Growing concern about climate change has been driving the search for solutions to mitigate greenhouse gas emissions. In this context, carbon capture and utilization (CCU) technologies have been proposed and developed as a way of giving CO(2) a sustainable and economically viable destination. An interesting approach is the conversion of CO(2) into valuable chemicals, such as methanol (MeOH) and dimethyl ether (DME), by means of catalytic hydrogenation on Cu-, Zn-, and Al-based catalysts. In this work, three catalysts were tested for the synthesis of MeOH and DME from CO(2) using a single fixed-bed reactor. The first one was a commercial CuO/γ-Al(2)O(3); the second one was CuO-ZnO/γ-Al(2)O(3), obtained via incipient wetness impregnation of the first catalyst with an aqueous solution of zinc acetate; and the third one was a CZA catalyst obtained by the coprecipitation method. The samples were characterized by XRD, XRF, and N(2) adsorption isotherms. The hydrogenation of CO(2) was performed at 25 bar, 230°C, with a H(2):CO(2) ratio of 3 and space velocity of 1,200 ml (g cat · h)(−1) in order to assess the potential of these catalysts in the conversion of CO(2) to methanol and dimethyl ether.
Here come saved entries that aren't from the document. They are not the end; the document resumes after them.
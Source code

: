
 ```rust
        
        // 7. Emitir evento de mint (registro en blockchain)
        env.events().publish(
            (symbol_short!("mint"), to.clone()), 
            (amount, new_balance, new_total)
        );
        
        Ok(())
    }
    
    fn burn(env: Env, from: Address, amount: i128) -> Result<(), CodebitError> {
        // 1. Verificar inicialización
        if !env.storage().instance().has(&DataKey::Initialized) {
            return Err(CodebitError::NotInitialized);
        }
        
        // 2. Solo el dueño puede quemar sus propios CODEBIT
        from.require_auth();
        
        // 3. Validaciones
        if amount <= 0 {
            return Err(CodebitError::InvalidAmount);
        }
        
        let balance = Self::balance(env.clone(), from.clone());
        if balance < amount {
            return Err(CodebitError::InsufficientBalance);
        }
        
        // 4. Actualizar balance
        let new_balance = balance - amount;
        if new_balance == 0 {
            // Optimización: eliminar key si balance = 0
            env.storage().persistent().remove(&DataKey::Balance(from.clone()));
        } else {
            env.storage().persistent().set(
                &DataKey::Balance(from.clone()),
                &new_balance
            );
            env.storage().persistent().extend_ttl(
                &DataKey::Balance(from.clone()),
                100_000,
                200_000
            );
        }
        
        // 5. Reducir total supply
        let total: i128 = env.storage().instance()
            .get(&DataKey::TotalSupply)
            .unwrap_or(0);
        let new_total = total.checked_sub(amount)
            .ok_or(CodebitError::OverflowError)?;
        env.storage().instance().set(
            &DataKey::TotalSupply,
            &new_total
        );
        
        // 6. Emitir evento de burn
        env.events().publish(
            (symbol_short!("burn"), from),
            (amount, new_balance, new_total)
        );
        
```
The catalyst activity was correlated to the adsorption isotherms of each reactant. The main results show that the highest CO(2) conversion and the best yield of methanol are obtained with the CZACP catalyst, very likely due to its higher adsorption capacity of H(2). In addition, although the presence of zinc oxide reduces the textural properties of the porous catalyst, CZAWI showed higher CO(2) conversion than commercial catalyst CuO/γ-Al(2)O(3).